Making an Exit From the Stage; Rumours and False Leads.
Marlowe’s disappearance in 1593 did not excite much interest at the time. Playwrights were only minor celebrities, known mostly to theatre goers and critics, and people were focussed on survival in the plague year of 1593 when thousand of Londoners were killed by the disease. Even in his immediate circle little comment was made in public. There was no doubt Marlowe had disappeared, but how and why were not publically discussed.
Marlowe’s closest friends were aware he had passed so suddenly he had left unfinished a major narrative poem, Hero and Leander and in 1598 two versions were published, the first being the incomplete version left by Marlowe with a comment from the publisher to Marlowe’s patron Thomas Walsingham of Scadbury in Kent, which assumed Marlowe was dead. Later that year, his fellow poet George Chapman finished and published the poem, with a dedication to the wife of Walsingham, Lady Audrey, closing the record as far as his circle was concerned. Chapman wrote (3) that completing the poem was “the duty we owe our friend… namely the performance of whatsoever we may judge shall make to his living credit, and to the effecting of his determinations prevented by the stroke of death”, this effectively closed the book on Marlowe as a living being.
Others who had not known Marlowe well, if at all speculated about what had happened, the rumours of his death spreading along with his reputation. In 1598 Francis Meres, the Boswell of late Elizabethan literature, started the rumour that he was killed in a fight over a woman (4).

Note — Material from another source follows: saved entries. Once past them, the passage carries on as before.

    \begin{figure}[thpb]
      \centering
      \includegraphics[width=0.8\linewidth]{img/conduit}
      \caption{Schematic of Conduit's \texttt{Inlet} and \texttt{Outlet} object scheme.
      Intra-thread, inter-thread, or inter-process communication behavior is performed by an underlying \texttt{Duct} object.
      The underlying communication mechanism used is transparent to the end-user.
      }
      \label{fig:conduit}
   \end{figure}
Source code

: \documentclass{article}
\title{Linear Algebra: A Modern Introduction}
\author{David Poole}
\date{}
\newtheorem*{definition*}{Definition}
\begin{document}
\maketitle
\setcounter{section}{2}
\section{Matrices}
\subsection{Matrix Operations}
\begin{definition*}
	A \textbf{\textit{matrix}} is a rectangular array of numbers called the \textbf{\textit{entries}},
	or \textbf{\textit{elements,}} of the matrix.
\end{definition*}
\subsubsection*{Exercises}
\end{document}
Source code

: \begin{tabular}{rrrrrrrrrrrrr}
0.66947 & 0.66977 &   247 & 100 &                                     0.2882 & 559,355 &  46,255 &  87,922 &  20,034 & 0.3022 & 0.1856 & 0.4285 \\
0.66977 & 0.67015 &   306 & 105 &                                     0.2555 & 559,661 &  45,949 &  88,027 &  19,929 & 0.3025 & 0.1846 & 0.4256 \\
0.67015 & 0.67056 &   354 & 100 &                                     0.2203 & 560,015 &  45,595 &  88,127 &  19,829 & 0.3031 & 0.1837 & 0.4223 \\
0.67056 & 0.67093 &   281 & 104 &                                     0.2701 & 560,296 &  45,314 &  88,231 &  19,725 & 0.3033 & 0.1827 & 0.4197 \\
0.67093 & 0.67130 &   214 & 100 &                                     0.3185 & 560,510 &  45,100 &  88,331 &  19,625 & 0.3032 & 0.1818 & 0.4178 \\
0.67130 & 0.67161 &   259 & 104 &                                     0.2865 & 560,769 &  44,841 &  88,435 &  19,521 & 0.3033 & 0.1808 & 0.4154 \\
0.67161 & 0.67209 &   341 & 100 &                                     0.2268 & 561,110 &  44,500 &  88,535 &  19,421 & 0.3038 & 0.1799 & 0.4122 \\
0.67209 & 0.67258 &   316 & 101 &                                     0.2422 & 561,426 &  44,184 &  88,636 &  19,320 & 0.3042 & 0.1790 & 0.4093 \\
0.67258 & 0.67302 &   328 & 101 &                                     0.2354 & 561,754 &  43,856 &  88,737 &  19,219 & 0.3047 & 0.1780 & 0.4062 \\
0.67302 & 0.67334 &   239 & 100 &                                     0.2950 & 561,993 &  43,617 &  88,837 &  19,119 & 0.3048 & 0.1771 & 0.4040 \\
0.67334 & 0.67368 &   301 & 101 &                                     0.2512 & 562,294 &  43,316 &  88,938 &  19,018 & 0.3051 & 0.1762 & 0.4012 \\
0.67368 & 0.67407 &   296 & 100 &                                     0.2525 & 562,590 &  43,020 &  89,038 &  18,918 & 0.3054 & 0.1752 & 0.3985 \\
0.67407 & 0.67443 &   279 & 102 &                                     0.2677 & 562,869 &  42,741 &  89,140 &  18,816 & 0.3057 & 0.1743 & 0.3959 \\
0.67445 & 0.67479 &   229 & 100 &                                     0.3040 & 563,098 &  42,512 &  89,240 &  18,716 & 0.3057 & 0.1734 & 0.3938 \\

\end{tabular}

Among this swirl of misinformation, a story that he died in a Deptford drinking brawl emerged in print. In 1600 William Vaughan published an account of Marlowe’s death which indicates he had some local knowledge of folk memories circulating in Detford (the contemporary spelling), the reports claiming Marlowe died at the hands of “one Ingram”. (5) For the next two centuries researchers searched for a record of a trial for murder of anyone with this surname, finding nothing. However in 1820 the antiquarian James Broughton hit on the notion of writing to the Vicar at St Nicholas’ Church, Deptford and found the first solid evidence. The Vicar sent him an extract from the burial register, stating that on 1st June 1593 Christopher Marlowe had been buried “slaine by Ffrancis Archer”. Unfortunately, while the date and statement were clear, the name was incorrect. For the next century, researchers looked for a trial involving a Ffrancis Archer but drew a blank (6). Marlowe seemed impossible to locate.